Chapter 36

July 3, 2016

Jerome:

Fifteen. Fifteen minutes. I get fifteen minutes. I tell Siri to wake her ass up and start counting and I run to the bathroom as fast as I can, snatching the ice cold Monster off the hallway floor on the way back and chuggin' it like a big rig. Awww... He really does care. I step back out in the hallway and look around for the Mythical Mitch real quick but he's nowhere in the cheap ass apartment, not even on any of the three pieces of furniture. Can't really expect him to be here. Fuck knows how many other people are watching my livestream and keepin' an eye on me. Can't expect him to always be around.

Probably went out to get more food.

Figures - there ain't nothing here.

I've checked.

Shame Dondo ain't that good a servant.

I gulp down another throatful of sugar high and I can feel the Giving a Shit reset and flow back down through my veins. We're officially at the halfway point through the six hour streaming marathon and I can't tell if I feel alive or dead right now. But we can do this today just like we did it yesterday and I can't fucking think about tomorrow or anytime after that or I'll have a goddamn existential crisis. I'm like a NASCAR driver in a neverending race with my own ass, just a few more minutes, a few more tens of minutes, a few more hours, for a few more days, and those turn into a few more couple-days, then a few weeks and months and how many fuckin' years will I be able to do this?!?
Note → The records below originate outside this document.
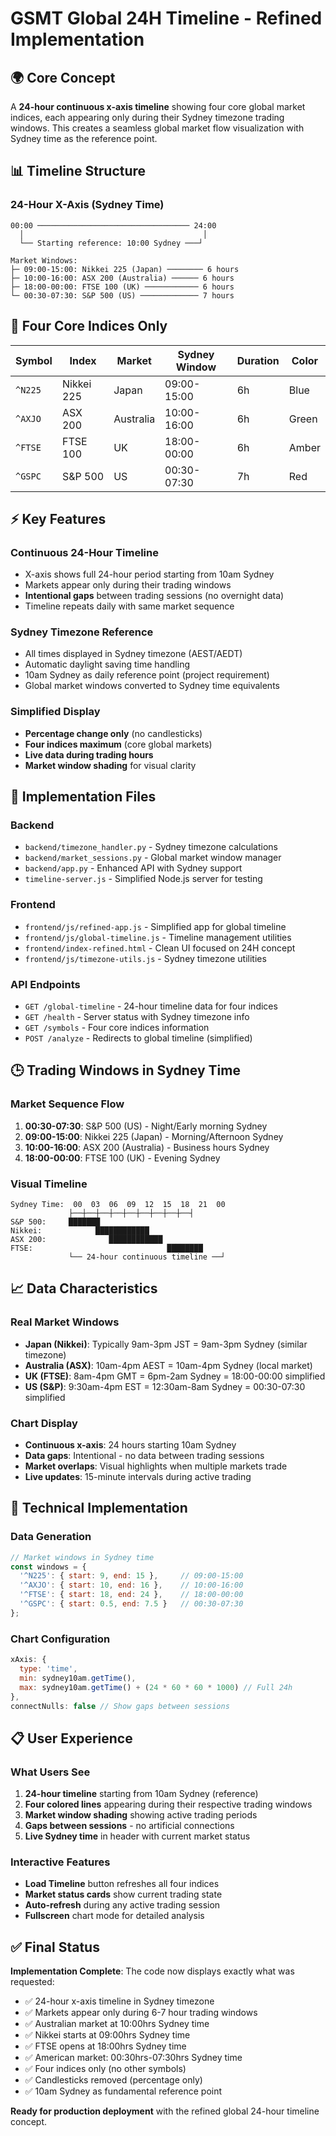 # GSMT Global 24H Timeline - Refined Implementation

## 🌍 Core Concept

A **24-hour continuous x-axis timeline** showing four core global market indices, each appearing only during their Sydney timezone trading windows. This creates a seamless global market flow visualization with Sydney time as the reference point.

## 📊 Timeline Structure

### **24-Hour X-Axis (Sydney Time)**
```
00:00 ────────────────────────────────── 24:00
  │                                        │
  └── Starting reference: 10:00 Sydney ───┘

Market Windows:
├─ 09:00-15:00: Nikkei 225 (Japan) ──────── 6 hours
├─ 10:00-16:00: ASX 200 (Australia) ────── 6 hours  
├─ 18:00-00:00: FTSE 100 (UK) ──────────── 6 hours
└─ 00:30-07:30: S&P 500 (US) ───────────── 7 hours
```

## 🎯 Four Core Indices Only

| Symbol | Index | Market | Sydney Window | Duration | Color |
|--------|-------|--------|---------------|----------|-------|
| `^N225` | Nikkei 225 | Japan | 09:00-15:00 | 6h | Blue |
| `^AXJO` | ASX 200 | Australia | 10:00-16:00 | 6h | Green |
| `^FTSE` | FTSE 100 | UK | 18:00-00:00 | 6h | Amber |
| `^GSPC` | S&P 500 | US | 00:30-07:30 | 7h | Red |

## ⚡ Key Features

### **Continuous 24-Hour Timeline**
- X-axis shows full 24-hour period starting from 10am Sydney
- Markets appear only during their trading windows
- **Intentional gaps** between trading sessions (no overnight data)
- Timeline repeats daily with same market sequence

### **Sydney Timezone Reference**  
- All times displayed in Sydney timezone (AEST/AEDT)
- Automatic daylight saving time handling
- 10am Sydney as daily reference point (project requirement)
- Global market windows converted to Sydney time equivalents

### **Simplified Display**
- **Percentage change only** (no candlesticks)
- **Four indices maximum** (core global markets)
- **Live data during trading hours**
- **Market window shading** for visual clarity

## 🚀 Implementation Files

### **Backend**
- `backend/timezone_handler.py` - Sydney timezone calculations
- `backend/market_sessions.py` - Global market window manager
- `backend/app.py` - Enhanced API with Sydney support
- `timeline-server.js` - Simplified Node.js server for testing

### **Frontend**
- `frontend/js/refined-app.js` - Simplified app for global timeline
- `frontend/js/global-timeline.js` - Timeline management utilities
- `frontend/index-refined.html` - Clean UI focused on 24H concept
- `frontend/js/timezone-utils.js` - Sydney timezone utilities

### **API Endpoints**
- `GET /global-timeline` - 24-hour timeline data for four indices
- `GET /health` - Server status with Sydney timezone info
- `GET /symbols` - Four core indices information
- `POST /analyze` - Redirects to global timeline (simplified)

## 🕒 Trading Windows in Sydney Time

### **Market Sequence Flow**
1. **00:30-07:30**: S&P 500 (US) - Night/Early morning Sydney
2. **09:00-15:00**: Nikkei 225 (Japan) - Morning/Afternoon Sydney  
3. **10:00-16:00**: ASX 200 (Australia) - Business hours Sydney
4. **18:00-00:00**: FTSE 100 (UK) - Evening Sydney

### **Visual Timeline**
```
Sydney Time:  00  03  06  09  12  15  18  21  00
             ├──┼──┼──┼──┼──┼──┼──┼──┼──┤
S&P 500:     ███████                     
Nikkei:            ████████████
ASX 200:              ████████████
FTSE:                              ████████
             └── 24-hour continuous timeline ──┘
```

## 📈 Data Characteristics

### **Real Market Windows**
- **Japan (Nikkei)**: Typically 9am-3pm JST = 9am-3pm Sydney (similar timezone)
- **Australia (ASX)**: 10am-4pm AEST = 10am-4pm Sydney (local market)
- **UK (FTSE)**: 8am-4pm GMT = 6pm-2am Sydney = 18:00-00:00 simplified
- **US (S&P)**: 9:30am-4pm EST = 12:30am-8am Sydney = 00:30-07:30 simplified

### **Chart Display**
- **Continuous x-axis**: 24 hours starting 10am Sydney
- **Data gaps**: Intentional - no data between trading sessions
- **Market overlaps**: Visual highlights when multiple markets trade
- **Live updates**: 15-minute intervals during active trading

## 🔧 Technical Implementation

### **Data Generation**
```javascript
// Market windows in Sydney time
const windows = {
  '^N225': { start: 9, end: 15 },     // 09:00-15:00
  '^AXJO': { start: 10, end: 16 },    // 10:00-16:00
  '^FTSE': { start: 18, end: 24 },    // 18:00-00:00
  '^GSPC': { start: 0.5, end: 7.5 }   // 00:30-07:30
};
```

### **Chart Configuration**
```javascript
xAxis: {
  type: 'time',
  min: sydney10am.getTime(),
  max: sydney10am.getTime() + (24 * 60 * 60 * 1000) // Full 24h
},
connectNulls: false // Show gaps between sessions
```

## 📋 User Experience

### **What Users See**
1. **24-hour timeline** starting from 10am Sydney (reference)
2. **Four colored lines** appearing during their respective trading windows  
3. **Market window shading** showing active trading periods
4. **Gaps between sessions** - no artificial connections
5. **Live Sydney time** in header with current market status

### **Interactive Features**
- **Load Timeline** button refreshes all four indices
- **Market status cards** show current trading state
- **Auto-refresh** during any active trading session
- **Fullscreen** chart mode for detailed analysis

## ✅ Final Status

**Implementation Complete**: The code now displays exactly what was requested:
- ✅ 24-hour x-axis timeline in Sydney timezone
- ✅ Markets appear only during 6-7 hour trading windows  
- ✅ Australian market at 10:00hrs Sydney time
- ✅ Nikkei starts at 09:00hrs Sydney time
- ✅ FTSE opens at 18:00hrs Sydney time  
- ✅ American market: 00:30hrs-07:30hrs Sydney time
- ✅ Four indices only (no other symbols)
- ✅ Candlesticks removed (percentage only)
- ✅ 10am Sydney as fundamental reference point

**Ready for production deployment** with the refined global 24-hour timeline concept.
But it's okay because I still have half my break time left. My life's turned into an endless third grade math test, just sitting here calculating and recalculating how much more fractions of a Give a Shit there are until I can call it a day. I'm solving for F. But it doesn't matter if the time left in a stream is divided in half to smaller and smaller pieces until it reaches decimals to Infinity if all I can see stretching in front of me is a recording schedule draggin' itself limb by limb to Infinity.

I have my own damn secretary now to schedule my shit. And it ain't Mitch. If I didn't have a secretary, I'd forget half the shit I promised to do.
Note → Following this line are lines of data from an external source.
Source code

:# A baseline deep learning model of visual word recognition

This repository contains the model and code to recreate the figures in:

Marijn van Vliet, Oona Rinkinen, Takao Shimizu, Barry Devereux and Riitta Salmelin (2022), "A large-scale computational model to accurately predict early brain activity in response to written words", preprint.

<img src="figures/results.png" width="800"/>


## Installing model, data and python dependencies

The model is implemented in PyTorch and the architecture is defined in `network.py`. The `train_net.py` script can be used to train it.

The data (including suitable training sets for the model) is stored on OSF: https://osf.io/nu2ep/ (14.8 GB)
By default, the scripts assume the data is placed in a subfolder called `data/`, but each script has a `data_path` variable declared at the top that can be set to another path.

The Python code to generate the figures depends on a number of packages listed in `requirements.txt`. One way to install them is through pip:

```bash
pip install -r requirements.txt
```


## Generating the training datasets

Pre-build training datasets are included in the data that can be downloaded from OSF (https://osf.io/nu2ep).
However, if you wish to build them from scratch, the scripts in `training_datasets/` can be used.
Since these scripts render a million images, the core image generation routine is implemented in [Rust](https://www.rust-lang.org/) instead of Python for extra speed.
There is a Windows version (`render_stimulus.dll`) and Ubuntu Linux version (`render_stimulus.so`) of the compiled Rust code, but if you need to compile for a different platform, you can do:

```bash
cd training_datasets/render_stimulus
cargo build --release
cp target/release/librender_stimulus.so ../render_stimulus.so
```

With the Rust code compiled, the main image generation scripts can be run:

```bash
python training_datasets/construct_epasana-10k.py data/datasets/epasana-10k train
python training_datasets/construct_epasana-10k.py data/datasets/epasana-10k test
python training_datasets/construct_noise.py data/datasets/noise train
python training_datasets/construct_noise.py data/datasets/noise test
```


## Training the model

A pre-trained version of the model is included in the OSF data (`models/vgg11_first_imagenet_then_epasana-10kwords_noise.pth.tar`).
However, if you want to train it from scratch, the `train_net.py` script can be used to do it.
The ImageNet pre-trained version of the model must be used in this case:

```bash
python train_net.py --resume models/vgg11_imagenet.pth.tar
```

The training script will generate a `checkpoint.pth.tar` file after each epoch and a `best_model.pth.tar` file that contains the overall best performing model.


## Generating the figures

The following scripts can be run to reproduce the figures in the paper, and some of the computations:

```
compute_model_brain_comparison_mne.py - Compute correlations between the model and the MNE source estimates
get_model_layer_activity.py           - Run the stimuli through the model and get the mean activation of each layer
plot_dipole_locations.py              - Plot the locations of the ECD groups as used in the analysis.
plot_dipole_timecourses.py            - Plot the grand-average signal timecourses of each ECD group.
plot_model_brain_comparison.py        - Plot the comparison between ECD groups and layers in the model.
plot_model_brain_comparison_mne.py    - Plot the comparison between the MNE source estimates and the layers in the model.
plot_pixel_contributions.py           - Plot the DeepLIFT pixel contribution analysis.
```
I lose myself like Eminem in the shiny side of my black Monster can and I'm angry and disappointed at myself when I snap back out of it.
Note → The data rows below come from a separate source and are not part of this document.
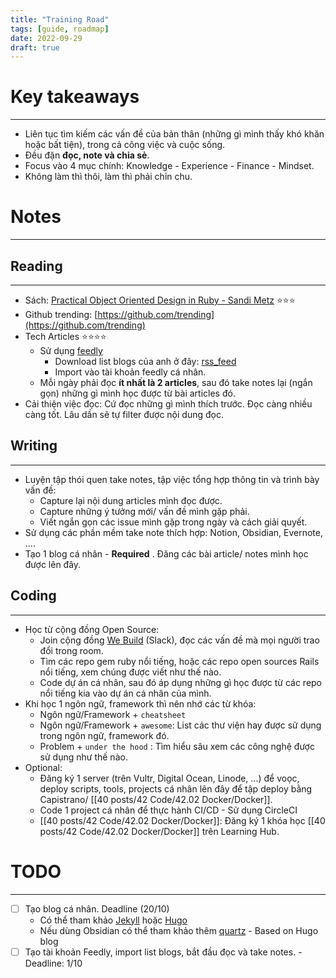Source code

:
 ```yaml
---
title: "Training Road"
tags: [guide, roadmap]
date: 2022-09-29
draft: true
---
```


# Key takeaways
---

-   Liên tục tìm kiếm các vấn đề của bản thân (những gì mình thấy khó khăn hoặc bất tiện), trong cả công việc và cuộc sống.
-   Đều đặn **đọc, note và chia sẻ**.
-   Focus vào 4 mục chính: Knowledge - Experience - Finance - Mindset.
-   Không làm thì thôi, làm thì phải chỉn chu.

# Notes
---
## Reading
---
-   Sách: [Practical Object Oriented Design in Ruby - Sandi Metz](https://www.dropbox.com/s/98tjncg2i7q6gx3/Practical%20Object-Oriented%20Design%20in%20Ruby.pdf?dl=0) ⭐⭐⭐
-   Github trending: [](https://github.com/trending)[https://github.com/trending](https://github.com/trending)
-   Tech Articles ⭐⭐⭐⭐
    -   Sử dụng [feedly](https://feedly.com/)
        -   Download list blogs của anh ở đây: [rss_feed](https://sal.vn/Mun6T9)
        -   Import vào tài khoản feedly cá nhân.
    -   Mỗi ngày phải đọc **ít nhất là 2 articles**, sau đó take notes lại (ngắn gọn) những gì mình học được từ bài articles đó.
-   Cải thiện việc đọc: Cứ đọc những gì mình thích trước. Đọc càng nhiều càng tốt. Lâu dần sẽ tự filter được nội dung đọc.

## Writing
---
-   Luyện tập thói quen take notes, tập việc tổng hợp thông tin và trình bày vấn đề:
    -   Capture lại nội dung articles mình đọc được.
    -   Capture những ý tưởng mới/ vấn đề mình gặp phải.
    -   Viết ngắn gọn các issue mình gặp trong ngày và cách giải quyết.
-   Sử dụng các phần mềm take note thích hợp: Notion, Obsidian, Evernote, ....
-   Tạo 1 blog cá nhân - **Required** . Đăng các bài article/ notes mình học được lên đây.

## Coding
---
-   Học từ cộng đồng Open Source:
    -   Join cộng đồng [We Build](https://www.webuild.community/) (Slack), đọc các vấn đề mà mọi người trao đổi trong room.
    -   Tìm các repo gem ruby nổi tiếng, hoặc các repo open sources Rails nổi tiếng, xem chúng được viết như thế nào.
    -   Code dự án cá nhân, sau đó áp dụng những gì học được từ các repo nổi tiếng kia vào dự án cá nhân của mình.
-   Khi học 1 ngôn ngữ, framework thì nên nhớ các từ khóa:
    -   Ngôn ngữ/Framework + `cheatsheet`
    -   Ngôn ngữ/Framework + `awesome`: List các thư viện hay được sử dụng trong ngôn ngữ, framework đó.
    -   Problem + `under the hood` : Tìm hiểu sâu xem các công nghệ được sử dụng như thế nào.
-   Optional:
    -   Đăng ký 1 server (trên Vultr, Digital Ocean, Linode, ...) để voọc, deploy scripts, tools, projects cá nhân lên đây để tập deploy bằng Capistrano/ [[40 posts/42 Code/42.02 Docker/Docker]].
    -   Code 1 project cá nhân để thực hành CI/CD - Sử dụng CircleCI
    -   [[40 posts/42 Code/42.02 Docker/Docker]]: Đăng ký 1 khóa học [[40 posts/42 Code/42.02 Docker/Docker]] trên Learning Hub.

# TODO
---
-   [ ] Tạo blog cá nhân. Deadline (20/10)
	-   Có thể tham khảo [Jekyll](https://docs.github.com/en/pages/setting-up-a-github-pages-site-with-jekyll) hoặc [Hugo](https://gohugo.io/)
	-   Nếu dùng Obsidian có thể tham khảo thêm [quartz](https://github.com/jackyzha0/quartz) - Based on Hugo blog
-   [ ] Tạo tài khoản Feedly, import list blogs, bắt đầu đọc và take notes. - Deadline: 1/10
Now I'm at quarter-time left and I missed some of my break. Fuckin' great. I look up and see my droopy ass tired face glaring back at me in the empty, black computer screen I turn off between streams so I don't hafta see the insane number of people laughin' at me dancing to the death for them. I bet there's at least six thousand still here from the last stream. Everyone used to tell me how YouTube isn't a real job - and they still do! - but for something not being real or not being a job, this shit's fuckin' hard. And stressful. And time consuming. And draining.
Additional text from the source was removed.